Já a música de Morton Feldman foi uma ideia desde o início associada ao projecto. De tal modo que a própria personagem de Cabul, no início do seu monólogo, repete várias vezes o nome do compositor: “Feldman, Feldman, Feldman. Eu sempre quis trabalhar com a música de Feldman…”

“Eu tive a sorte de ter dito ao Pedro [Amaral] que gostava muito de fazer uma peça com a música de Morton Feldman, que tem uma densidade atmosférica impressionante”, recorda Rui Horta. Essa densidade marca a atmosfera que o espectador vai encontrar no palco do CCVF, “e é sobre a música que assenta toda a acção”, explica o maestro ao PÚBLICO.
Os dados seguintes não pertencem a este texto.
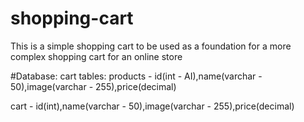 # shopping-cart
This is a simple shopping cart to be used as a foundation for a more complex shopping cart for an online store

#Database: cart
tables:
products - id(int - AI),name(varchar - 50),image(varchar - 255),price(decimal)

cart - id(int),name(varchar - 50),image(varchar - 255),price(decimal)
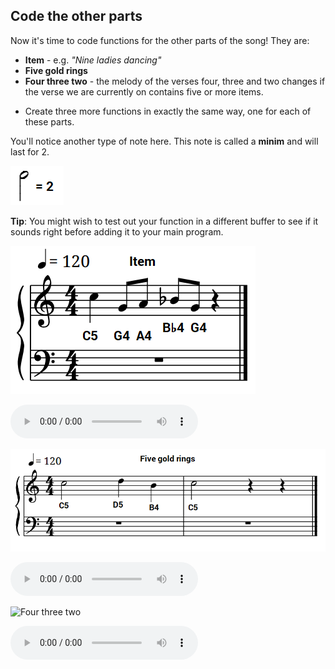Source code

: ## Code the other parts

Now it's time to code functions for the other parts of the song! They are:

- **Item** - e.g. _"Nine ladies dancing"_
- **Five gold rings**
- **Four three two** - the melody of the verses four, three and two changes if the verse we are currently on contains five or more items.

+ Create three more functions in exactly the same way, one for each of these parts.

You'll notice another type of note here. This note is called a **minim** and will last for 2.

![Minim](images/minim.png)

**Tip**: You might wish to test out your function in a different buffer to see if it sounds right before adding it to your main program.

![Item](images/item.png)

<div id="audio-preview" class="pdf-hidden">

<audio controls preload>
  <source src="resources/item.mp3" type="audio/mpeg">
Your browser does not support the <code>audio</code> element.
</audio>

</div>

![Five gold rings](images/five-gold-rings.png)

<div id="audio-preview" class="pdf-hidden">

<audio controls preload>
  <source src="resources/fivegoldrings.mp3" type="audio/mpeg">
Your browser does not support the <code>audio</code> element.
</audio>

</div>

![Four three two](images/fourthreetwo.png)

<div id="audio-preview" class="pdf-hidden">

<audio controls preload>
  <source src="resources/fourthreetwo.mp3" type="audio/mpeg">
Your browser does not support the <code>audio</code> element.
</audio>

</div>
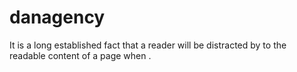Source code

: # danagency
It is a long established fact that a reader will be distracted by to the readable content of a page when .
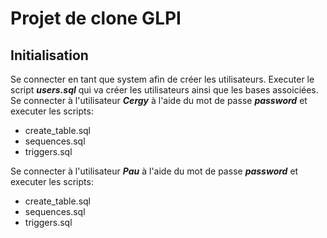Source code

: # Projet de clone GLPI

## Initialisation

Se connecter en tant que system afin de créer les utilisateurs.
Executer le script ***users.sql*** qui va créer les utilisateurs ainsi que les bases assoiciées.
Se connecter à l'utilisateur ***Cergy*** à l'aide du mot de passe ***password*** et executer les scripts:
- create_table.sql
- sequences.sql
- triggers.sql

Se connecter à l'utilisateur ***Pau*** à l'aide du mot de passe ***password*** et executer les scripts:
- create_table.sql
- sequences.sql
- triggers.sql
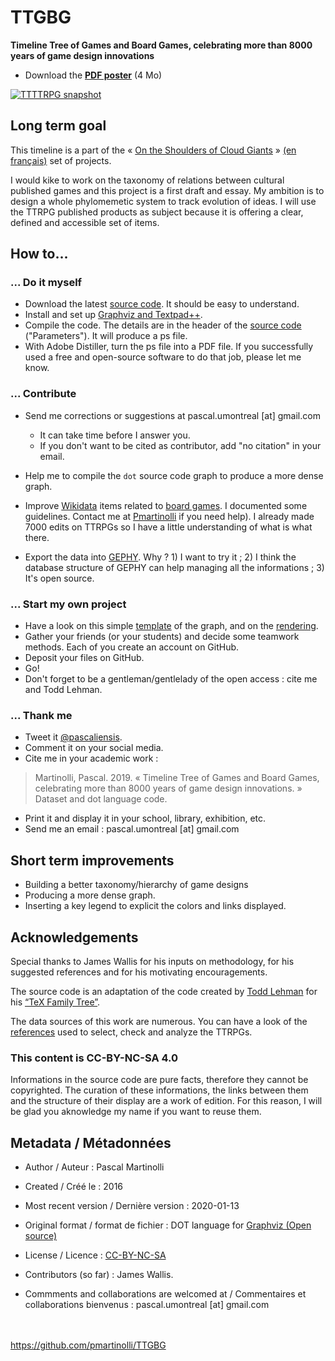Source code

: # TTGBG
**Timeline Tree of Games and Board Games, celebrating more than 8000 years of game design innovations**

* Download the **[PDF poster](https://github.com/pmartinolli/TTGBG/blob/master/files/ttgbg.pdf)** (4 Mo)

[![TTTTRPG snapshot](https://github.com/pmartinolli/TTTTRPG/blob/master/files/ttgbg-snapshot.png)](https://github.com/pmartinolli/TTTTRPG/blob/master/files/ttgbg.pdf)

## Long term goal

This timeline is a part of the « [On the Shoulders of Cloud Giants](http://zotrpg.blogspot.com/search/label/on%20the%20shoulders%20of%20dwarves) » [(en français)](https://jdr.hypotheses.org/category/sur-epaules-geants-nuages) set of projects. 

I would kike to work on the taxonomy of relations between cultural published games and this project is a first draft and essay. My ambition is to design a whole phylomemetic system to track evolution of ideas. I will use the TTRPG published products as subject because it is offering a clear, defined and accessible set of items.

## How to... 

### ... Do it myself 

* Download the latest [source code](https://github.com/pmartinolli/TTTTRPG/blob/master/files/ttgbg.gv). It should be easy to understand.
* Install and set up [Graphviz and Textpad++](http://zotrpg.blogspot.com/2016/05/creating-graph-for-od.html).
* Compile the code. The details are in the header of the [source code](https://github.com/pmartinolli/TTTTRPG/blob/master/files/ttgbg.gv) ("Parameters"). It will produce a ps file.
* With Adobe Distiller, turn the ps file into a PDF file. If you successfully used a free and open-source software to do that job, please let me know. 

### ... Contribute

* Send me corrections or suggestions at pascal.umontreal [at] gmail.com 
  * It can take time before I answer you.
  * If you don't want to be cited as contributor, add "no citation" in your email.

* Help me to compile the `dot` source code graph to produce a more dense graph.

* Improve [Wikidata](https://www.wikidata.org) items related to [board games](https://www.wikidata.org/wiki/Wikidata:WikiProject_Board_Games). I documented some guidelines. Contact me at [Pmartinolli](https://www.wikidata.org/wiki/User:Pmartinolli) if you need help). I already made 7000 edits on TTRPGs so I have a little understanding of what is what there.
  
* Export the data into [GEPHY](https://gephi.org/). Why ? 1) I want to try it ; 2) I think the database structure of GEPHY can help managing all the informations ; 3) It's open source.

### ... Start my own project

* Have a look on this simple [template](https://github.com/pmartinolli/TTTTRPG/blob/master/files/template.gv) of the graph, and on the [rendering](https://github.com/pmartinolli/TTTTRPG/blob/master/files/template.png).
* Gather your friends (or your students) and decide some teamwork methods. Each of you create an account on GitHub. 
* Deposit your files on GitHub.
* Go!
* Don't forget to be a gentleman/gentlelady of the open access : cite me and Todd Lehman.

### ... Thank me

- Tweet it [@pascaliensis](https://twitter.com/Pascaliensis).
- Comment it on your social media.
- Cite me in your academic work : 
> Martinolli, Pascal. 2019. « Timeline Tree of Games and Board Games, celebrating more than 8000 years of game design innovations. » Dataset and dot language code.
- Print it and display it in your school, library, exhibition, etc.
- Send me an email : pascal.umontreal [at] gmail.com

## Short term improvements

- Building a better taxonomy/hierarchy of game designs
- Producing a more dense graph.
- Inserting a key legend to explicit the colors and links displayed.


## Acknowledgements 

Special thanks to James Wallis for his inputs on methodology, for his suggested references and for his motivating encouragements.

The source code is an adaptation of the code created by [Todd Lehman](https://tex.stackexchange.com/users/8499/todd-lehman) for his [“TeX Family Tree”](https://tex.stackexchange.com/questions/42594/tex-family-tree-with-timeline). 

The data sources of this work are numerous. You can have a look of the [references](https://github.com/pmartinolli/TTTTRPG/blob/master/files/ttgbg-sources.md) used to select, check and analyze the TTRPGs.



### This content is CC-BY-NC-SA 4.0 

Informations in the source code are pure facts, therefore they cannot be copyrighted. The curation of these informations, the links between them and the structure of their display are a work of edition. For this reason, I will be glad you aknowledge my name if you want to reuse them.


## Metadata / Métadonnées

* Author / Auteur : Pascal Martinolli

* Created / Créé le : 2016

* Most recent version / Dernière version : 2020-01-13

* Original format / format de fichier : DOT language for [Graphviz (Open source)](https://www.graphviz.org/)

* License / Licence : [CC-BY-NC-SA](https://creativecommons.org/licenses/by-nc-sa/4.0/)

* Contributors (so far) : James Wallis.

* Commments and collaborations are welcomed at / Commentaires et collaborations bienvenus : pascal.umontreal [at] gmail.com



\
\
https://github.com/pmartinolli/TTGBG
Piano and String Quartet [1985] e For Samuel Beckett [1987] são as duas peças interpretadas em cena, e que têm uma dimensão estruturante na dramaturgia”, acrescenta Pedro Amaral, chamando a atenção para o facto de “a música imergir o espectador dentro de um cenário sonoro totalmente inabitual”.
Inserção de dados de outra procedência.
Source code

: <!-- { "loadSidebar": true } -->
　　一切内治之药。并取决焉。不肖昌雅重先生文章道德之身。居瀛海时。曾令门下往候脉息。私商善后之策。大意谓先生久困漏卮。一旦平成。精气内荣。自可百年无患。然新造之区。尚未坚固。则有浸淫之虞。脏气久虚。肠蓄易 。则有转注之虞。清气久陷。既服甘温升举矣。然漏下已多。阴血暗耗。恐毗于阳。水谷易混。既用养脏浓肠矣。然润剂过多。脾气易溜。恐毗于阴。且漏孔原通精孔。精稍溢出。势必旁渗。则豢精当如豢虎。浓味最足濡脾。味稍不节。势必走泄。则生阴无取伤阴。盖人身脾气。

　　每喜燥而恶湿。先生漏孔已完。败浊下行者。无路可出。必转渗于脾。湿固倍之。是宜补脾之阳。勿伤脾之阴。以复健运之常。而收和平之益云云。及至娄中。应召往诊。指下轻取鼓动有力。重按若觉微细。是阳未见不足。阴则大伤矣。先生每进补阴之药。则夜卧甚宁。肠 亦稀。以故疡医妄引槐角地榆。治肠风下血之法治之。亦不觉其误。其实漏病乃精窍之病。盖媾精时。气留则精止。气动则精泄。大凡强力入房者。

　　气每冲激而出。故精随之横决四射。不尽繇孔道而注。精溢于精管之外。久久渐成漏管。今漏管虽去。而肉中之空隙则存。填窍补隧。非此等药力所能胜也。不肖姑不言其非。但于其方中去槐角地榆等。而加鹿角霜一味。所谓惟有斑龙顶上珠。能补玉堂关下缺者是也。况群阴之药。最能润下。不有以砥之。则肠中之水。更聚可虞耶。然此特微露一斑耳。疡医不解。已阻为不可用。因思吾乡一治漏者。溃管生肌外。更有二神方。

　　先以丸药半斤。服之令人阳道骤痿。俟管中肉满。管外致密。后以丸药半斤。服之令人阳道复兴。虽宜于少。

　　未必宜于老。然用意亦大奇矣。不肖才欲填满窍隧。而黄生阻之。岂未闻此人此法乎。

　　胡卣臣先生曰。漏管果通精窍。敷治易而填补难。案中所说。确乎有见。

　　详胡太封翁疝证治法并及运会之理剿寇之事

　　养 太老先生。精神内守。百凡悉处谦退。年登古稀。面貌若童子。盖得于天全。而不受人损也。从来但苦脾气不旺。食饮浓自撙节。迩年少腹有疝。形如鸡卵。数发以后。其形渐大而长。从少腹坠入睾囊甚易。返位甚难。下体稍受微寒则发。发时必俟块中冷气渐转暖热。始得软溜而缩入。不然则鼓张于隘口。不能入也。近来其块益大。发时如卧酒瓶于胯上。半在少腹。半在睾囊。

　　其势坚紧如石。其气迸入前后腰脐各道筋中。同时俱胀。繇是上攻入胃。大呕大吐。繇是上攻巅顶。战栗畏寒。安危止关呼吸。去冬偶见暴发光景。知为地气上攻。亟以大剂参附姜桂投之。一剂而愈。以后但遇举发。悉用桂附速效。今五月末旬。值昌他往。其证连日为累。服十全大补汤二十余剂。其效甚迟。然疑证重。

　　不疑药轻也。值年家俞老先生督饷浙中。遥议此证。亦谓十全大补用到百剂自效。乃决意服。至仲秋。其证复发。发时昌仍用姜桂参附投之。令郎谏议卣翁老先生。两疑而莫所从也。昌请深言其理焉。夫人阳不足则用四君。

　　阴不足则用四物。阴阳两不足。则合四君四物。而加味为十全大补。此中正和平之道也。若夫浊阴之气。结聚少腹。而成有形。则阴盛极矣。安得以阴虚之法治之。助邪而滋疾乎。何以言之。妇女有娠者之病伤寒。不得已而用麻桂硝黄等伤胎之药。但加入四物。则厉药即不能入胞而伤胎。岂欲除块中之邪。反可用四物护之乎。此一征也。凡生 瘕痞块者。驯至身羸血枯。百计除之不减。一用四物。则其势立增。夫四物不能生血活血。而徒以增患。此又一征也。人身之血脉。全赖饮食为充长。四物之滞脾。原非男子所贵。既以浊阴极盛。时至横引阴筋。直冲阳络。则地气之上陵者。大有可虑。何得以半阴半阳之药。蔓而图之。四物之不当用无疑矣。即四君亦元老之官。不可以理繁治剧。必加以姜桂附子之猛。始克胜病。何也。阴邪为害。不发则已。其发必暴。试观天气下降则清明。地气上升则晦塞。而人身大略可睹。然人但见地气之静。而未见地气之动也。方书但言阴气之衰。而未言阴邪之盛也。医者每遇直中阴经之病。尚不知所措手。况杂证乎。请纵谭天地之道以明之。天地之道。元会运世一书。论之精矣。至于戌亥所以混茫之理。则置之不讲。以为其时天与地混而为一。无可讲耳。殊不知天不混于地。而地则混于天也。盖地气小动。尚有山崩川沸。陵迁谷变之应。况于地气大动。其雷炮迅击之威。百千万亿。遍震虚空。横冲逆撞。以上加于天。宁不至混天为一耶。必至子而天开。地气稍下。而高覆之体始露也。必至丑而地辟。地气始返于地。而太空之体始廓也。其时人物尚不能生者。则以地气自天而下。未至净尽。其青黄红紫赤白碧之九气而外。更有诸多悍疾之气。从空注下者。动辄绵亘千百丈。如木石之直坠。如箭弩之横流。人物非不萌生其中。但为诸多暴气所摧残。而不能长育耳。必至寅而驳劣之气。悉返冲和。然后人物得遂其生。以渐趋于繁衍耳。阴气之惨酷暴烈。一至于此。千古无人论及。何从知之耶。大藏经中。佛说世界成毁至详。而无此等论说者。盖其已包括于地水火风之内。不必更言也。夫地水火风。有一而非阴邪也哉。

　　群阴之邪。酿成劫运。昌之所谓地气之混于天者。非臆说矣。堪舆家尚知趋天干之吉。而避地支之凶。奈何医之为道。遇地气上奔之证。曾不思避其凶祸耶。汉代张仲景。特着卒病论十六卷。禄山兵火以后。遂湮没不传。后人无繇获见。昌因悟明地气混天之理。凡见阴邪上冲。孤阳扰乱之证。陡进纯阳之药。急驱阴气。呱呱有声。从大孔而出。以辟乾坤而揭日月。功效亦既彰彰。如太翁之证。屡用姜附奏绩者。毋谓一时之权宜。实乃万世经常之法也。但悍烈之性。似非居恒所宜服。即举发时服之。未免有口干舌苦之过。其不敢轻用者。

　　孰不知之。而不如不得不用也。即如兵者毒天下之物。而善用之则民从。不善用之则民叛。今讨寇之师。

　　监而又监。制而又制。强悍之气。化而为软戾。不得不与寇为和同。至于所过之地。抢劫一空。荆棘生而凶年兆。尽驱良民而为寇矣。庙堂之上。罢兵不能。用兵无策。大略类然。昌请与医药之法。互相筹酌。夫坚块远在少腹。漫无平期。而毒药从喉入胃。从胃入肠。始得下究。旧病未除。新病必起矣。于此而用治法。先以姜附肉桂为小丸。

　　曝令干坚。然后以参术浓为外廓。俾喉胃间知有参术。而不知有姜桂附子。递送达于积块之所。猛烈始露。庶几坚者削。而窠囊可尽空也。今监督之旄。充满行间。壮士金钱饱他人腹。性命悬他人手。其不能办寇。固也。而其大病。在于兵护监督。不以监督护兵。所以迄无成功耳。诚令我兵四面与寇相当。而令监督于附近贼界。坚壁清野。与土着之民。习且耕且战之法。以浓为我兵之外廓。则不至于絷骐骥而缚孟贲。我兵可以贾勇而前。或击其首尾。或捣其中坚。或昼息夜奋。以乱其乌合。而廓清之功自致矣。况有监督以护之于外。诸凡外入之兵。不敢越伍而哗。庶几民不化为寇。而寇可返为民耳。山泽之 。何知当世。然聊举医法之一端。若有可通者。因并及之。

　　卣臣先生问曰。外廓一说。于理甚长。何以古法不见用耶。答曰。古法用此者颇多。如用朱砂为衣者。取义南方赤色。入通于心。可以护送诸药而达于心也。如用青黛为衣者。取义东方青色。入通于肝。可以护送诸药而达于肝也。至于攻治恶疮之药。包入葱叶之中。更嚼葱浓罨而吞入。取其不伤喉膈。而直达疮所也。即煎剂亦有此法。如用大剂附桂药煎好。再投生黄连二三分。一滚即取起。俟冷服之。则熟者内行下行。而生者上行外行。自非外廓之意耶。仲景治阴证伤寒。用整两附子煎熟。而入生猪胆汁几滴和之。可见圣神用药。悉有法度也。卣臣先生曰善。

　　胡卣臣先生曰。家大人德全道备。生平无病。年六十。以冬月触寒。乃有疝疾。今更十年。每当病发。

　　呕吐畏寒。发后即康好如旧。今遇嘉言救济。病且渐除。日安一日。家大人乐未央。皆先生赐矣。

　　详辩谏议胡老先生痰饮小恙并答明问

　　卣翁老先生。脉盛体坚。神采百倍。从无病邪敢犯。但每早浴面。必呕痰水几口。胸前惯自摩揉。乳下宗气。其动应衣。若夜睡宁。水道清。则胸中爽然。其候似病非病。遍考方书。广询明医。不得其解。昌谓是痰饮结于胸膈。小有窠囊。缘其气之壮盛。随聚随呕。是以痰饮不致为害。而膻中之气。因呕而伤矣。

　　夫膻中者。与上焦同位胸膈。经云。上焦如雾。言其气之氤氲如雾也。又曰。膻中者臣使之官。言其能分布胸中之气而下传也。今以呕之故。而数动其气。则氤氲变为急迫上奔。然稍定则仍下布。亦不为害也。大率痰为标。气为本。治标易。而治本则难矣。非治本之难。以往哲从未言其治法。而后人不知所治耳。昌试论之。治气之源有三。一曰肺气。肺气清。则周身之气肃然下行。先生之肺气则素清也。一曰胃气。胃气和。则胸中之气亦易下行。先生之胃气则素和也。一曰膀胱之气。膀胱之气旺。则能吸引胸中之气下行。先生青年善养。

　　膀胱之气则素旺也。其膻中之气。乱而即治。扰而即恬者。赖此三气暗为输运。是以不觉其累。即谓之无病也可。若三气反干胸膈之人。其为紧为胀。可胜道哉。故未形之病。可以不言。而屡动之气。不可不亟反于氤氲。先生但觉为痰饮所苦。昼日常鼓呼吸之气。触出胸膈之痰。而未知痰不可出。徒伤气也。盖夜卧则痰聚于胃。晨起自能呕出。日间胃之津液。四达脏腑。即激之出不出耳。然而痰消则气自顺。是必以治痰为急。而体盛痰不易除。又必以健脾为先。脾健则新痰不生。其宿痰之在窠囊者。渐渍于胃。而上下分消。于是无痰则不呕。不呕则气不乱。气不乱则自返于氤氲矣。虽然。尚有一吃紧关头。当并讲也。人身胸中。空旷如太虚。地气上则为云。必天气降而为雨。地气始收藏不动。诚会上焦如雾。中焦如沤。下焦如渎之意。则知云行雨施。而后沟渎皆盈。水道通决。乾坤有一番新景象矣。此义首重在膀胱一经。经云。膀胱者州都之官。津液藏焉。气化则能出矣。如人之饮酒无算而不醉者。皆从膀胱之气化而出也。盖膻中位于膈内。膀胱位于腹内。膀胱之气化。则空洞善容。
O carácter não convencional desta encenação estende-se, de resto, à própria execução musical: “Nós também não tocamos de uma maneira convencional; a primeira peça é só para piano e quarteto de cordas, e nós fizemos uma orquestração em que são as cordas todas da orquestra que se juntam ao piano”, nota o maestro, referindo que “se normalmente o teatro pousa no silêncio, aqui o teatro pousa na música de Feldman”.

Em Cabul, Rui Horta vive também a experiência nova de trabalhar com uma orquestra ao vivo. “É uma oportunidade incrível ter uma orquestra que me é oferecida. Quando é que eu podia imaginar isso há vinte anos? Pagar a 30 músicos não é para um artista independente”, diz o encenador e coreógrafo, que assim usufruiu do seu estatuto de Artista Associado da Metropolitana.
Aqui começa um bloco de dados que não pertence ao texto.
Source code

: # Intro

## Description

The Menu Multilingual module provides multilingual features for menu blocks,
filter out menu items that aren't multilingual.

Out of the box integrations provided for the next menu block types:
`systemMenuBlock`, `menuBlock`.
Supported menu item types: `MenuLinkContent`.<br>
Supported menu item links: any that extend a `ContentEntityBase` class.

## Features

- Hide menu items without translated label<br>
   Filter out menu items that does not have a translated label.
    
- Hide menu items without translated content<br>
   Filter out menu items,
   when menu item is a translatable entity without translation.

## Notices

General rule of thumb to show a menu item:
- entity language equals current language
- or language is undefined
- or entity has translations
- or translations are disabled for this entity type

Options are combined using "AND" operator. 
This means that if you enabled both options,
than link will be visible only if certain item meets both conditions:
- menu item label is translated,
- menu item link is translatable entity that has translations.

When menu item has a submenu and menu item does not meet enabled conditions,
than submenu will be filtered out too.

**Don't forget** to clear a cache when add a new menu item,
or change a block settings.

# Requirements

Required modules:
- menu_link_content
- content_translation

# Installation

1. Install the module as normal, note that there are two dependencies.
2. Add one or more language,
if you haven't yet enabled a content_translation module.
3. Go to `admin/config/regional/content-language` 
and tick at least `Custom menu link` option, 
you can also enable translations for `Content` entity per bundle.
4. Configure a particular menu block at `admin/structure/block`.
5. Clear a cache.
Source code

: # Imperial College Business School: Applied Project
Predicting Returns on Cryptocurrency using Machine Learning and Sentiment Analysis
Também a associação com o CCVF lhe permitiu trabalhar numa estrutura que classifica como “um espaço de produção muito bom”. “Aqui jogo em casa, e é um lugar onde posso experimentar e errar, e para um artista é fundamental ter um espaço de laboratório, como na ciência”.

Depois de duas apresentações de Cabul em Guimarães esta sexta-feira (no final da estreia, marcada para as 22h, haverá uma conversa com o encenador moderada pelo programador Rui Torrinha) e sábado, Rui Horta regressará ao seu Espaço do Tempo, em Montemor-o-Novo. “Aí é que tenho o meu coração, mas é mais o meu lado de programador; é um mistério que eu ainda não percebi bem na minha vida – uma espécie de dupla personalidade, que muitas vezes entra em rota de colisão”, diz.